Every node entry follows this schema:

nodes:
  - id: "node_id"               # required — unique string
    model: 0                    # required — index into models list
    temperature: 0.0            # float 0.0–1.0
    max_tokens: 512             # int — max output tokens
    show: true                  # bool — include in output report (ignored on react agents — use message_passing.output instead)
    prompt:
      template: 0               # required — index into prompts list
      user_message: true        # inject {user_message} placeholder
      chunks: false             # inject {retrieved_chunks} placeholder
      chat_history: "session"   # named chat history key

    # Data flow
    message_passing:
      input: true               # receive upstream pipe as {message_passing}
      output: true              # write final LLM text to pipe after execution

    # Tools (choose one or both)
    tools: ["tool_name"]        # in-process Python tools (schema declared top-level)
    mcp_servers:                # out-of-process MCP tools
      - id: "server_id"
        tools: ["tool_a"]       # optional whitelist; omit to expose all server tools

    max_tool_calls: 10          # int — max LLM-call iterations in tool loop (default: 10)

    # Shared state
    blackboard:
      id: "board_id"            # must match a declared board
      read: true                # inject board content as {blackboard}
      write: true               # append LLM response to board after execution

    # ReAct controller (mutually exclusive with tools/mcp_servers/blackboard)
    react:
      max_iterations: 20        # int — hard cap on dispatch loop
      compact: true              # enable automatic conversation compaction
      compact_threshold: 0.8     # compact at this fraction of context_window (default: 0.8)
    react_output:               # JSON schema the controller must return each iteration
      type: object
      properties:
        next_agent:   { type: string }
        agent_input:  { type: string }
        done:         { type: boolean }
        final_answer: { type: string }
        reasoning:    { type: string }
      required: ["done"]

    # Structured output (non-ReAct nodes)
    structured_output:
      description: "optional description"
      parameters:
        field_name: { type: string, description: "..." }
        score:      { type: integer }
        valid:      { type: boolean }
      required: ["field_name"]

ReAct Controller Restrictions

Feature Controller Agent nodes
tools Raises ValueError
mcp_servers Raises ValueError
blackboard.write: true Raises ValueError
blackboard.read: true Raises ValueError
message_passing.input ✓ seeds initial conversation
message_passing.output ✓ pushes final_answer downstream

All four restrictions are hard errors raised at Compiler() construction — the graph never starts.


5. Edges

Edges define the execution topology.
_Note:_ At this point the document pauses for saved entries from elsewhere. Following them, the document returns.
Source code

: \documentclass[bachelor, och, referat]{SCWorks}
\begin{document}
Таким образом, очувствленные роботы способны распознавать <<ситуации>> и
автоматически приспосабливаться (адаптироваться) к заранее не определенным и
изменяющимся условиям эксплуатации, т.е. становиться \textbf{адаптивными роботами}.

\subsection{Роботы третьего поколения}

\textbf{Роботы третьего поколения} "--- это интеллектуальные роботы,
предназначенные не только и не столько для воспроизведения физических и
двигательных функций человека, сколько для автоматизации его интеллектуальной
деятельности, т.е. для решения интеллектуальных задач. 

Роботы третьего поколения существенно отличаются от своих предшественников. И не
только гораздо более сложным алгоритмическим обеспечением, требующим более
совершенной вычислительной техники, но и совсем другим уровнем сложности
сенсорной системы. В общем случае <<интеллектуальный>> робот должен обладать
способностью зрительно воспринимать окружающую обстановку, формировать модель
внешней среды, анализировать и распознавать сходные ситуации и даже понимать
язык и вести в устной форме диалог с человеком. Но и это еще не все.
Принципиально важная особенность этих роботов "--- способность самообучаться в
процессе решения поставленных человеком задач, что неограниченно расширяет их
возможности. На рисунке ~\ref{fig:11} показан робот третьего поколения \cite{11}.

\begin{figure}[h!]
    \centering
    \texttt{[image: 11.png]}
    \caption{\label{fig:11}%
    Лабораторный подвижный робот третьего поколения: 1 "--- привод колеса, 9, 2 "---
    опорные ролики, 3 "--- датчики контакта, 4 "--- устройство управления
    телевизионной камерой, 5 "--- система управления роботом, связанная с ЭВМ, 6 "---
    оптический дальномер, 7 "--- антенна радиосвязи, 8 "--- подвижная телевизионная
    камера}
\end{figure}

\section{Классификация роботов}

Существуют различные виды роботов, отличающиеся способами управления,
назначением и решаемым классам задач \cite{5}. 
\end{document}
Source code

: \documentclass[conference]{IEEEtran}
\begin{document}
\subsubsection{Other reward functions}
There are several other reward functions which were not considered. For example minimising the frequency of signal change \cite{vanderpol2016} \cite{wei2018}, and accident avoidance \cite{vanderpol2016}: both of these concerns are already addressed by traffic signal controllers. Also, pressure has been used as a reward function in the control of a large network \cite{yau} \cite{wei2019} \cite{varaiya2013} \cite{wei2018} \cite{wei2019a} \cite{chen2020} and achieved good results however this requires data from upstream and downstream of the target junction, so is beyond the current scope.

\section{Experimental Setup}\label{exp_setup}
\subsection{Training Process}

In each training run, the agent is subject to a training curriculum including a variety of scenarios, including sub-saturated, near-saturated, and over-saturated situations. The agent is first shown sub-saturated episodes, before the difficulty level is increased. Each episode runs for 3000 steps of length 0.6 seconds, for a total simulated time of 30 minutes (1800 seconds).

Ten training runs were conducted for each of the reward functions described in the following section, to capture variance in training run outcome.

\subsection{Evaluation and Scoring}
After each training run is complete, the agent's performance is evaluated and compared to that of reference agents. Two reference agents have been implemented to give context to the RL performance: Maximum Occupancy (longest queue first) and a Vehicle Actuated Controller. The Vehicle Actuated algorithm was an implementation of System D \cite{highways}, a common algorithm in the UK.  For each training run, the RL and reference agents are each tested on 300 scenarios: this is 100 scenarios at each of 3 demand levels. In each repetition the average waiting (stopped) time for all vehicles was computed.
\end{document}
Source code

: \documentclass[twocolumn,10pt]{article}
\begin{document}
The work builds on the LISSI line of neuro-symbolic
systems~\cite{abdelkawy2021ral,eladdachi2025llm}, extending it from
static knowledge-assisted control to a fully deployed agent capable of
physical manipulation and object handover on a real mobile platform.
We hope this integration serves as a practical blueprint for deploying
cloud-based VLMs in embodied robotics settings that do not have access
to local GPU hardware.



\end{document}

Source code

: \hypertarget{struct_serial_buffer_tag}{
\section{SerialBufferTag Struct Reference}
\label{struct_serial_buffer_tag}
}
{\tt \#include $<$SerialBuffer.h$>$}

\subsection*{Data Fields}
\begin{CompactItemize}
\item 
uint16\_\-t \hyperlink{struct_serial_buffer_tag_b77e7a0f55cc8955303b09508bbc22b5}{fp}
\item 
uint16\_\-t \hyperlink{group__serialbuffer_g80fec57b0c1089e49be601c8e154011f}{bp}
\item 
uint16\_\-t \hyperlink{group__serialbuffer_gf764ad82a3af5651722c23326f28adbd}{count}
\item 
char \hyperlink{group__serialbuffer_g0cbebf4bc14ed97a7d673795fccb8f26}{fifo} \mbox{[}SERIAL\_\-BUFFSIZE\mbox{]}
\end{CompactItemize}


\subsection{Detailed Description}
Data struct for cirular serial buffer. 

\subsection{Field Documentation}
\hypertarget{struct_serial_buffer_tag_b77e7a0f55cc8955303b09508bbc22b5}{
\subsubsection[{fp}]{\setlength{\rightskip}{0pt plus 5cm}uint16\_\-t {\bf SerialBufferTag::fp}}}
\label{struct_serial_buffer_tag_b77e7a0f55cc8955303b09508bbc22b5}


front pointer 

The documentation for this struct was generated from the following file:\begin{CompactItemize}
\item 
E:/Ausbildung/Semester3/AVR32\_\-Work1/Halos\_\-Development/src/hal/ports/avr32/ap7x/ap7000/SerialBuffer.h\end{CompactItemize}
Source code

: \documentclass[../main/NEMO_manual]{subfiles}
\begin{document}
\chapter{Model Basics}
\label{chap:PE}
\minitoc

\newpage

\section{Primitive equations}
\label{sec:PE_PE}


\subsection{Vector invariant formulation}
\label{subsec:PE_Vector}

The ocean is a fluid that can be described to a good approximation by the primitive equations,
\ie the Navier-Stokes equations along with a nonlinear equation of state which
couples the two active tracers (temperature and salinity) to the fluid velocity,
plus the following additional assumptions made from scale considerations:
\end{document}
Nodes NOT referenced in edges are still executed — they run in dependency order inferred from message_passing flags.

5.1 Sequential (linear chain)

The simplest case — no edges or bare edges list. The scheduler infers order from message_passing flags automatically.

edges:
  - node: "node_a"    # optional — for readability only
  - node: "node_b"

5.2 Fan-out: children — parallel branches

edges:
  - node: "dispatcher"
    children:
      - node: "agent_a"
      - node: "agent_b"
      - node: "agent_c"

children means parallel. All children start simultaneously after the parent completes. Never use children for sequential intent — use message_passing ordering instead. One child is effectively sequential (nothing to run in parallel with), but multiple children always run concurrently.

Children are recursive:

edges:
  - node: "A"
    children:
      - node: "B"
        children:
          - node: "D"
          - node: "E"    # D and E run in parallel after B
      - node: "C"        # C runs in parallel with B

5.3 Fan-in: fan_in — aggregation gate

edges:
  - node: "synthesizer"
    fan_in:
      - node: "agent_a"
      - node: "agent_b"
      - node: "agent_c"

synthesizer waits for all listed predecessors. Combine with children for fan-out → fan-in:

edges:
  - node: "dispatcher"
    children:
      - node: "agent_a"
      - node: "agent_b"
      - node: "agent_c"
  - node: "synthesizer"
    fan_in:
      - node: "agent_a"
      - node: "agent_b"
      - node: "agent_c"

A node appears in children (who launches it) AND fan_in (who waits for it). This double appearance is correct and intentional.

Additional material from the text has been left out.